PROBLEM TO SOLVE: Transcribe exactly each line of the entries, from the opening line to the line with "Для строк и", with both of those lines included.

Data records
%%
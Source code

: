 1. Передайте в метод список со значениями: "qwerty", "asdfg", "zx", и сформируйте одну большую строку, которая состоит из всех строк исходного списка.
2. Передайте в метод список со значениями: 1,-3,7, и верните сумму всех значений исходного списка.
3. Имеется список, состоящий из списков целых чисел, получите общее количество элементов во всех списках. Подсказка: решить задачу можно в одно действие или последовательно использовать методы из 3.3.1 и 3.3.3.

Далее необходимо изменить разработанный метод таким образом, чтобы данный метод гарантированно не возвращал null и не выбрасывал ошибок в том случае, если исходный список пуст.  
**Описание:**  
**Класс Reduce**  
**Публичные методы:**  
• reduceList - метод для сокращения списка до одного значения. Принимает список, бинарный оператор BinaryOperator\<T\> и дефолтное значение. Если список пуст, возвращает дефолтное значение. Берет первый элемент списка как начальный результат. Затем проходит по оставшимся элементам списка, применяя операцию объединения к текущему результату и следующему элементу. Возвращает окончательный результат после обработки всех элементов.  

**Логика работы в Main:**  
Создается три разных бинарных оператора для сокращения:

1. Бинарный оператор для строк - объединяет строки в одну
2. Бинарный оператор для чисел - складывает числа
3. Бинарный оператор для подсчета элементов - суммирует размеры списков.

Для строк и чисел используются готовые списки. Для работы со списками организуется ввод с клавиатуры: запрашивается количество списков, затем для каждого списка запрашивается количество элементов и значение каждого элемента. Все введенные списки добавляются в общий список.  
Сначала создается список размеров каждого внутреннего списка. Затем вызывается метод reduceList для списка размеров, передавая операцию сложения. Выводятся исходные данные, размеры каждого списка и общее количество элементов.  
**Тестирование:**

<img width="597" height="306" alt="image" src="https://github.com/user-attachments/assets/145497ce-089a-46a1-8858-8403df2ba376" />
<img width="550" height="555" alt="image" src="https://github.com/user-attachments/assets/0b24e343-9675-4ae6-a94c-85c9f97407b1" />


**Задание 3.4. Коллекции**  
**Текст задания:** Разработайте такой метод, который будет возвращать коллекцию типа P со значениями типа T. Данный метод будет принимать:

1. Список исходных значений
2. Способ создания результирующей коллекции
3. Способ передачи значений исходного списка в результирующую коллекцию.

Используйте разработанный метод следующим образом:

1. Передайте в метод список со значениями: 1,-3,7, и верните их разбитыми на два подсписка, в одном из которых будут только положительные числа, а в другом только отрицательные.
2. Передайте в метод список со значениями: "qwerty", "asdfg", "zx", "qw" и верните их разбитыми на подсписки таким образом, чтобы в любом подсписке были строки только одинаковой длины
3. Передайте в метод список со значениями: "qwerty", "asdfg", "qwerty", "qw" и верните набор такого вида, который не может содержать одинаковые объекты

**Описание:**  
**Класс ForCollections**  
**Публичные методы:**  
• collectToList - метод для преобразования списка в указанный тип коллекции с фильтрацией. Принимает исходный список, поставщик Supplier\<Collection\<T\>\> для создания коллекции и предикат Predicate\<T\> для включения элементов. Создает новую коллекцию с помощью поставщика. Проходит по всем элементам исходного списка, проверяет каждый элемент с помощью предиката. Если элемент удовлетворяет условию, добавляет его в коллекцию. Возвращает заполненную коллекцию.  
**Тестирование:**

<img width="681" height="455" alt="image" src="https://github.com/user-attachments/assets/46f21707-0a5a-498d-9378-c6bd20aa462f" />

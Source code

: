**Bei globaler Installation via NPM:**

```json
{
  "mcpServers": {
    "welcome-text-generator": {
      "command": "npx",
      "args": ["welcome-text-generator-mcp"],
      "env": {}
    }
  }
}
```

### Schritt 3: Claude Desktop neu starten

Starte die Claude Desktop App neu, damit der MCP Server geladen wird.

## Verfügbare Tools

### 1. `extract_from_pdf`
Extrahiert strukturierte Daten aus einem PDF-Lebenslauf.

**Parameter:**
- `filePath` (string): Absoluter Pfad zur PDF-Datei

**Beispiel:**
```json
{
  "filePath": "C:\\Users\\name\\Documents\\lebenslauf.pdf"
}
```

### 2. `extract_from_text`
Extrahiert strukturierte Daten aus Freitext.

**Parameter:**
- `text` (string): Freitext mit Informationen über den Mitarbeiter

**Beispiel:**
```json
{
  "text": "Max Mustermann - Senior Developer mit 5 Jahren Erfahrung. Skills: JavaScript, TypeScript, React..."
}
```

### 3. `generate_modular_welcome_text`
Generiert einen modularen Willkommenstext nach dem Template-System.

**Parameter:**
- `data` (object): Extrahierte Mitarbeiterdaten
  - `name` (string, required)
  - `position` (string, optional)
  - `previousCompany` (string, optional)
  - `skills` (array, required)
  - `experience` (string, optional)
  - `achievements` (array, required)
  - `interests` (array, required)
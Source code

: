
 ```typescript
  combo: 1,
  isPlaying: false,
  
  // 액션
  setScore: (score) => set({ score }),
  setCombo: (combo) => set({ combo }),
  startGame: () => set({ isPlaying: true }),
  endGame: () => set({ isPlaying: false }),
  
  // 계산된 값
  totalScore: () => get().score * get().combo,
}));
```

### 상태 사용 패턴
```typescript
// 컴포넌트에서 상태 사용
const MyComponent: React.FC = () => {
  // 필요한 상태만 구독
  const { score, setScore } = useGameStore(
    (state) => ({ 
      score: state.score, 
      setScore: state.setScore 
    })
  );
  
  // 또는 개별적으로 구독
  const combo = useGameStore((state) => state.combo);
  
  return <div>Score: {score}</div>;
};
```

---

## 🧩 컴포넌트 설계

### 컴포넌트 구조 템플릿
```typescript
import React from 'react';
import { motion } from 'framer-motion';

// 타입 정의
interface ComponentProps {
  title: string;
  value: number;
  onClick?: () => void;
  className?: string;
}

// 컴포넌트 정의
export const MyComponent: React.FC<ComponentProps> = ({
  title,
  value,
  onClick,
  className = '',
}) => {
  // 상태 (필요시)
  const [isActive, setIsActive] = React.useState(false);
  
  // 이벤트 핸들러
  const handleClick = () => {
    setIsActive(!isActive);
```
%%
SOLUTION TO THE EXERCISE:
Source code

: 1. Передайте в метод список со значениями: "qwerty", "asdfg", "zx", и сформируйте одну большую строку, которая состоит из всех строк исходного списка.
2. Передайте в метод список со значениями: 1,-3,7, и верните сумму всех значений исходного списка.
3. Имеется список, состоящий из списков целых чисел, получите общее количество элементов во всех списках. Подсказка: решить задачу можно в одно действие или последовательно использовать методы из 3.3.1 и 3.3.3.

Далее необходимо изменить разработанный метод таким образом, чтобы данный метод гарантированно не возвращал null и не выбрасывал ошибок в том случае, если исходный список пуст.  
**Описание:**  
**Класс Reduce**  
**Публичные методы:**  
• reduceList - метод для сокращения списка до одного значения. Принимает список, бинарный оператор BinaryOperator\<T\> и дефолтное значение. Если список пуст, возвращает дефолтное значение. Берет первый элемент списка как начальный результат. Затем проходит по оставшимся элементам списка, применяя операцию объединения к текущему результату и следующему элементу. Возвращает окончательный результат после обработки всех элементов.  

**Логика работы в Main:**  
Создается три разных бинарных оператора для сокращения:

1. Бинарный оператор для строк - объединяет строки в одну
2. Бинарный оператор для чисел - складывает числа
3. Бинарный оператор для подсчета элементов - суммирует размеры списков.

Для строк и чисел используются готовые списки. Для работы со списками организуется ввод с клавиатуры: запрашивается количество списков, затем для каждого списка запрашивается количество элементов и значение каждого элемента. Все введенные списки добавляются в общий список.  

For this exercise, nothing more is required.